New York is home to part of the Marcellus Shale, which contains rich natural gas with large amounts of ethane, an important feedstock for the petrochemical industry.

“The [New York Department of Environmental Conservation] does not have the resources or manpower to properly regulate hydrofracking this fiscal year,” said state Senator Greg Ball (Republican-Patterson). “I can’t stand by and allow hydrofracking to come into our backyards when we are not properly protected.”

New York had a moratorium on hydraulic fracturing in place that was lifted in the summer of 2011. The period for public comment, which yielded 13,000 responses on fracturing, closes on Wednesday.

Spokeswoman Emily DeSantis with the Department of Environmental Conservation (DEC) said additional staff would be necessary to oversee high-volume hydraulic fracturing operations in New York. The department estimates that it would need an additional 140 staff in 2012 and 200 staff by the fifth year of hydraulic fracturing operations.

In August 2011, Ball toured Bradford County in Pennsylvania to speak with property owners about the impact of hydraulic fracturing.

“I was shocked to learn that many of these hardworking families saw as much as 90% devaluation of their home values because of this big money industry coming into their backyards,” he said.
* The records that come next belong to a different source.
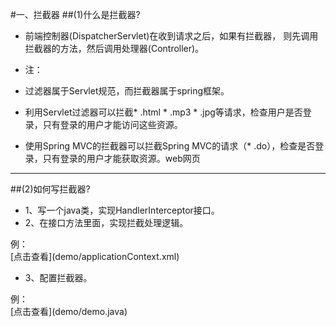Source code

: #一、拦截器
##(1)什么是拦截器?
- 前端控制器(DispatcherServlet)在收到请求之后，如果有拦截器， 则先调用拦截器的方法，然后调用处理器(Controller)。
- 注：
- 过滤器属于Servlet规范，而拦截器属于spring框架。

- 利用Servlet过滤器可以拦截* .html * .mp3 * .jpg等请求，检查用户是否登录，只有登录的用户才能访问这些资源。

- 使用Spring MVC的拦截器可以拦截Spring MVC的请求（* .do），检查是否登录，只有登录的用户才能获取资源。web网页

----------
##(2)如何写拦截器?
- 1、写一个java类，实现HandlerInterceptor接口。
- 2、在接口方法里面，实现拦截处理逻辑。
<div class="bg-blue">例：</div>
[点击查看](demo/applicationContext.xml)

- 3、配置拦截器。
<div class="bg-blue">例：</div>
[点击查看](demo/demo.java)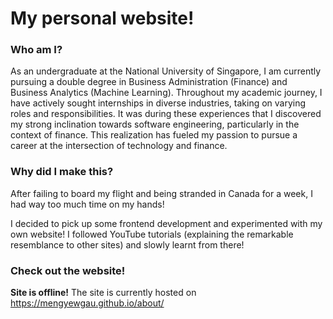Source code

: # My personal website!

### Who am I?

As an undergraduate at the National University of Singapore, I am currently pursuing a double degree in Business Administration (Finance) and Business Analytics (Machine Learning). Throughout my academic journey, I have actively sought internships in diverse industries, taking on varying roles and responsibilities. It was during these experiences that I discovered my strong inclination towards software engineering, particularly in the context of finance. This realization has fueled my passion to pursue a career at the intersection of technology and finance.

### Why did I make this?

After failing to board my flight and being stranded in Canada for a week, I had way too much time on my hands!

I decided to pick up some frontend development and experimented with my own website! I followed YouTube tutorials (explaining the remarkable resemblance to other sites) and slowly learnt from there!

### Check out the website!
**Site is offline!**
The site is currently hosted on https://mengyewgau.github.io/about/
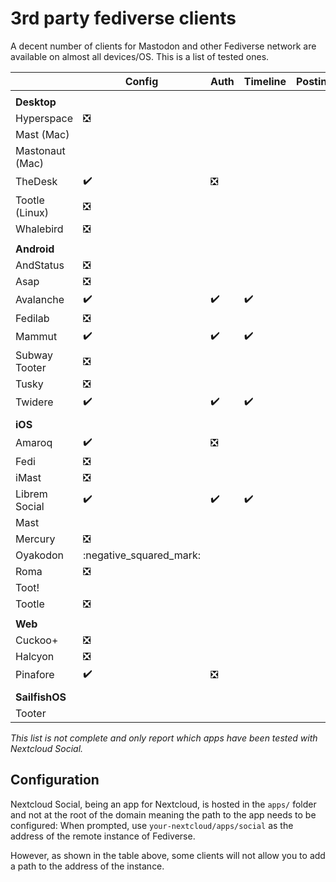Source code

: # 3rd party fediverse clients

A decent number of clients for Mastodon and other Fediverse network are available on almost all devices/OS. This is a list of tested ones.


|         | Config | Auth | Timeline | Posting | Account |
|---------|---------------|-------|-----------|---------|---------|
||
| **Desktop** |
| Hyperspace | :negative_squared_cross_mark:
| Mast (Mac) |
| Mastonaut (Mac) |
| TheDesk | :heavy_check_mark: | :negative_squared_cross_mark:
| Tootle (Linux) | :negative_squared_cross_mark:
| Whalebird |  :negative_squared_cross_mark:
||
| **Android** |               |       |           |         |         |
| AndStatus | :negative_squared_cross_mark: |
| Asap | :negative_squared_cross_mark: |
| Avalanche | :heavy_check_mark: | :heavy_check_mark: |  :heavy_check_mark:
| Fedilab | :negative_squared_cross_mark: |
| Mammut | :heavy_check_mark: | :heavy_check_mark: |  :heavy_check_mark:
| Subway Tooter | :negative_squared_cross_mark: |
| Tusky | :negative_squared_cross_mark: |
| Twidere | :heavy_check_mark: | :heavy_check_mark: | :heavy_check_mark:
||
| **iOS** |
| Amaroq | :heavy_check_mark: | :negative_squared_cross_mark:
| Fedi | :negative_squared_cross_mark:
| iMast | :negative_squared_cross_mark:
| Librem Social | :heavy_check_mark: | :heavy_check_mark: |  :heavy_check_mark:
| Mast |
| Mercury | :negative_squared_cross_mark:
| Oyakodon | :negative_squared_mark:
| Roma | :negative_squared_cross_mark:
| Toot! |
| Tootle | :negative_squared_cross_mark:
||
| **Web** |
| Cuckoo+ | :negative_squared_cross_mark:
| Halcyon | :negative_squared_cross_mark:
| Pinafore | :heavy_check_mark: | :negative_squared_cross_mark:
||
| **SailfishOS** |
| Tooter |

_This list is not complete and only report which apps have been tested with Nextcloud Social._

## Configuration

Nextcloud Social, being an app for Nextcloud, is hosted in the `apps/` folder and not at the root of the domain meaning the path to the app needs to be configured:
When prompted, use `your-nextcloud/apps/social` as the address of the remote instance of Fediverse.

However, as shown in the table above, some clients will not allow you to add a path to the address of the instance.

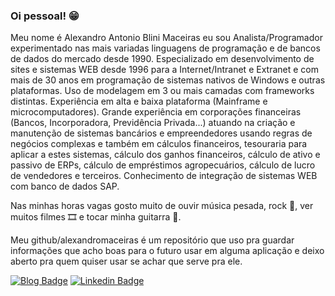 
### Oi pessoal! 😁

<!--
**AlexandroMaceiras/alexandromaceiras** is a ✨ _special_ ✨ repository because its `README.md` (this file) appears on your GitHub profile.

Here are some ideas to get you started:

- 🔭 I’m currently working on ...
- 🌱 I’m currently learning ...
- 👯 I’m looking to collaborate on ...
- 🤔 I’m looking for help with ...
- 💬 Ask me about ...
- 📫 How to reach me: ...
- 😄 Pronouns: ...
- ⚡ Fun fact: ...
-->


 Meu nome é Alexandro Antonio Blini Maceiras eu sou Analista/Programador experimentado nas mais variadas linguagens de programação e de bancos de dados do mercado desde 1990. Especializado em desenvolvimento de sites e sistemas WEB desde 1996 para a Internet/Intranet e Extranet e com mais de 30 anos em programação de sistemas nativos de Windows e outras plataformas. Uso de modelagem em 3 ou mais camadas com frameworks distintas. Experiência em alta e baixa plataforma (Mainframe e microcomputadores). Grande experiência em corporações financeiras (Bancos, Incorporadora, Previdência Privada...) atuando na criação e manutenção de sistemas bancários e empreendedores usando regras de negócios complexas e também em cálculos financeiros, tesouraria para aplicar a estes sistemas, cálculo dos ganhos financeiros, cálculo de ativo e passivo de ERPs, cálculo de empréstimos agropecuários, cálculo de lucro de vendedores e terceiros. Conhecimento de integração de sistemas WEB com banco de dados SAP. 

 Nas minhas horas vagas gosto muito de ouvir música pesada, rock 🎵, ver muitos filmes 🎞️ e tocar minha guitarra 🎸.

 Meu github/alexandromaceiras é um repositório que uso pra guardar informações que acho boas para o futuro usar em alguma aplicação e deixo aberto pra quem quiser usar se achar que serve pra ele.


[![Blog Badge](https://img.shields.io/badge/Blog-www.maceiras.com.br-black)](http://www.maceiras.com.br/blog)
[![Linkedin Badge](https://img.shields.io/badge/-LinkedIn-blue?style=flat-square&logo=Linkedin&logoColor=white&link=https://www.linkedin.com/in/alexandro-maceiras/)](https://www.linkedin.com/in/alexandro-maceiras/)

<!--
[![Youtube Badge](https://img.shields.io/badge/-Youtube-FF0000?style=flat-square&labelColor=FF0000&logo=youtube&logoColor=white&link=https://youtube.com/c/FelipeFialhoDev)](https://youtube.com/c/FelipeFialhoDev)
[![Twitter Badge](https://img.shields.io/badge/-Twitter-1ca0f1?style=flat-square&labelColor=1ca0f1&logo=twitter&logoColor=white&link=https://twitter.com/felipefialho_)](https://twitter.com/felipefialho_)
-->

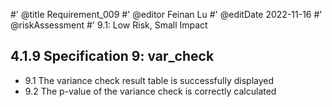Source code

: #' @title Requirement_009
#' @editor Feinan Lu
#' @editDate 2022-11-16
#' @riskAssessment
#' 9.1: Low Risk, Small Impact


## 4.1.9 Specification 9: var_check
+ 9.1 The variance check result table is successfully displayed
+ 9.2 The p-value of the variance check is correctly calculated
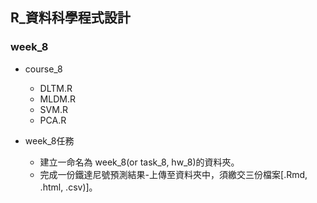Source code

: ﻿
## R_資料科學程式設計

### week_8

- course_8
  - DLTM.R
  - MLDM.R
  - SVM.R    
  - PCA.R

- week_8任務
    - 建立一命名為 week_8(or task_8, hw_8)的資料夾。
    - 完成一份鐵達尼號預測結果-上傳至資料夾中，須繳交三份檔案[.Rmd, .html, .csv)]。
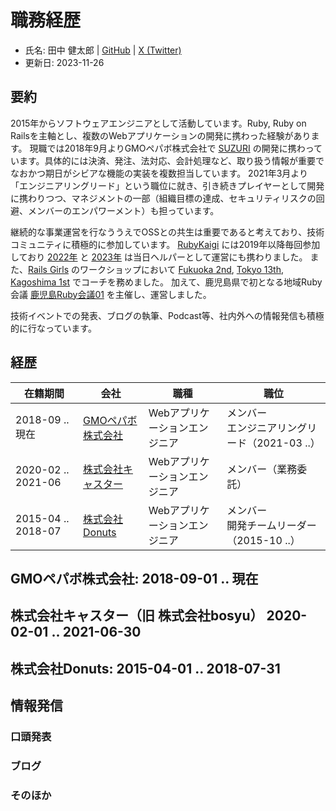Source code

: # 職務経歴

- 氏名: 田中 健太郎 | [GitHub](https://github.com/tanaken0515) | [X (Twitter)](https://twitter.com/tanaken0515)
- 更新日: 2023-11-26 

## 要約

2015年からソフトウェアエンジニアとして活動しています。Ruby, Ruby on Railsを主軸とし、複数のWebアプリケーションの開発に携わった経験があります。
現職では2018年9月よりGMOペパボ株式会社で [SUZURI](https://suzuri.jp) の開発に携わっています。具体的には決済、発注、法対応、会計処理など、取り扱う情報が重要でなおかつ期日がシビアな機能の実装を複数担当しています。
2021年3月より「エンジニアリングリード」という職位に就き、引き続きプレイヤーとして開発に携わりつつ、マネジメントの一部（組織目標の達成、セキュリティリスクの回避、メンバーのエンパワーメント）も担っています。

継続的な事業運営を行なううえでOSSとの共生は重要であると考えており、技術コミュニティに積極的に参加しています。
[RubyKaigi](https://rubykaigi.org) には2019年以降毎回参加しており [2022年](https://rubykaigi.org/2022/about/) と [2023年](https://rubykaigi.org/2023/about/) は当日ヘルパーとして運営にも携わりました。
また、[Rails Girls](https://railsgirls.jp/) のワークショップにおいて [Fukuoka 2nd](https://railsgirls.com/fukuoka-2019.html), [Tokyo 13th](https://railsgirls.com/tokyo-2020-02-15.html), [Kagoshima 1st](https://railsgirls.com/kagoshima-2022.html) でコーチを務めました。
加えて、鹿児島県で初となる地域Ruby会議 [鹿児島Ruby会議01](https://k-ruby.com/kagoshima-rubykaigi01/) を主催し、運営しました。

技術イベントでの発表、ブログの執筆、Podcast等、社内外への情報発信も積極的に行なっています。

## 経歴

在籍期間 | 会社 | 職種 | 職位
--- | --- | --- | ---
2018-09 .. 現在 | [GMOペパボ株式会社](https://pepabo.com/) | Webアプリケーションエンジニア | メンバー<br/>エンジニアリングリード（2021-03 ..）
2020-02 .. 2021-06 | [株式会社キャスター](https://caster.co.jp/) | Webアプリケーションエンジニア | メンバー（業務委託）
2015-04 .. 2018-07 | [株式会社Donuts](https://www.donuts.ne.jp/) | Webアプリケーションエンジニア | メンバー<br/>開発チームリーダー（2015-10 ..）

## GMOペパボ株式会社: 2018-09-01 .. 現在

## 株式会社キャスター（旧 株式会社bosyu） 2020-02-01 .. 2021-06-30

## 株式会社Donuts: 2015-04-01 .. 2018-07-31

## 情報発信
### 口頭発表
### ブログ
### そのほか
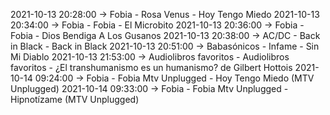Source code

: 2021-10-13 20:28:00 -> Fobia - Rosa Venus - Hoy Tengo Miedo
2021-10-13 20:34:00 -> Fobia - Fobia - El Microbito
2021-10-13 20:36:00 -> Fobia - Fobia - Dios Bendiga A Los Gusanos
2021-10-13 20:38:00 -> AC/DC - Back in Black - Back in Black
2021-10-13 20:51:00 -> Babasónicos - Infame - Sin Mi Diablo
2021-10-13 21:53:00 -> Audiolibros favoritos - Audiolibros favoritos - ¿El transhumanismo es un humanismo? de Gilbert Hottois
2021-10-14 09:24:00 -> Fobia - Fobia Mtv Unplugged - Hoy Tengo Miedo (MTV Unplugged)
2021-10-14 09:33:00 -> Fobia - Fobia Mtv Unplugged - Hipnotízame (MTV Unplugged)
Ball said the only way to protect New York residents from any potential financial and health risks from the chemicals used in the fracturing process is to enact a what he called a “Property Owner’s Bill of Rights”.

This legislation includes disclosure of chemicals, information on water usage, reimbursement to property owners, free lifetime medical monitoring for property owners, an independent appraisal of the property prior to operations and an environmental impact assessment.